Modification note (7/1/2003)

I just thought I'd clear this up to avoid a mod-war. IDL stands for Interface Definition Language, *not* Interface "Description" Language. It was recently changed incorrectly to the latter. I've put it back the way that it was. See the CORBA spec p 3-1.

 (Derek)

I noticed that someone broke my change above when doing some edits. I've re-edited it so that it is now correct once more.

 (Derek)

According to [Douglas Comer]'s Book Computer Networks and Internets with Internet Applications, 4/e, both uses of the term IDL when talking about RPC stuff are valid. Subwy (talk) 18:16, 15 July 2008 (UTC)[reply]

CORBA/Common object request broker architecture

68.167.249.197 23:44, 7 Apr 2004 (UTC): I'd suggest that it is standard practice to have the main article body for CORBA/Common object request broker architecture to be under the fully expanded version of the name (cf. Remote procedure call/RPC, and File transfer protocol/FTP to name two examples).

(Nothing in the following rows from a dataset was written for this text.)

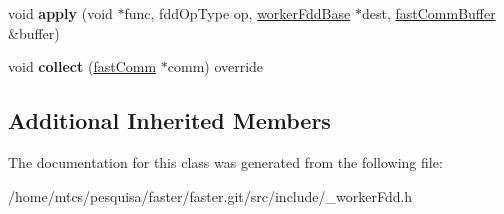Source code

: \begin{DoxyCompactItemize}
\item 
\hypertarget{classfaster_1_1__workerFdd_3_01T_01_5_01_4_a249018ae1fe5990f9b081c8519fccf13}{}void {\bfseries apply} (void $\ast$func, fdd\+Op\+Type op, \hyperlink{classfaster_1_1workerFddBase}{worker\+Fdd\+Base} $\ast$dest, \hyperlink{classfaster_1_1fastCommBuffer}{fast\+Comm\+Buffer} \&buffer)\label{classfaster_1_1__workerFdd_3_01T_01_5_01_4_a249018ae1fe5990f9b081c8519fccf13}

\item 
\hypertarget{classfaster_1_1__workerFdd_3_01T_01_5_01_4_a3548e79c7a505468d842a6bb49e392f3}{}void {\bfseries collect} (\hyperlink{classfaster_1_1fastComm}{fast\+Comm} $\ast$comm) override\label{classfaster_1_1__workerFdd_3_01T_01_5_01_4_a3548e79c7a505468d842a6bb49e392f3}

\end{DoxyCompactItemize}
\subsection*{Additional Inherited Members}


The documentation for this class was generated from the following file\+:\begin{DoxyCompactItemize}
\item 
/home/mtcs/pesquisa/faster/faster.\+git/src/include/\+\_\+worker\+Fdd.\+h\end{DoxyCompactItemize}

That's right! I am sexy 23:46, 7 Apr 2004 (UTC)
I would argue that File transfer protocol should be moved to FTP, though Remote procedure call should stay as it is. This is because there is not just one file transfer protocol. Having a page title like "File transfer protocol" or "Common object request broker architecture" implies that there is more than one - for example - "a file transfer protocol is..." or "a common object request broker architecture", whilst "an FTP" or "a CORBA" is less appropriate. Dysprosia 06:40, 8 Apr 2004 (UTC)
68.167.249.2 09:02, 8 Apr 2004 (UTC): Admittedly "file transfer protocol" can be generically used, but I disagree about "common object request broker architecture" which has established itself as a specific standard. That is emphasized outside of wikipedia by capitalizing all the words. Additional examples, like OSI, DNS, SNMP, LAN, FDDI, SMTP, ICMP, RARP all redirect to the full words, though HTTP doesn't.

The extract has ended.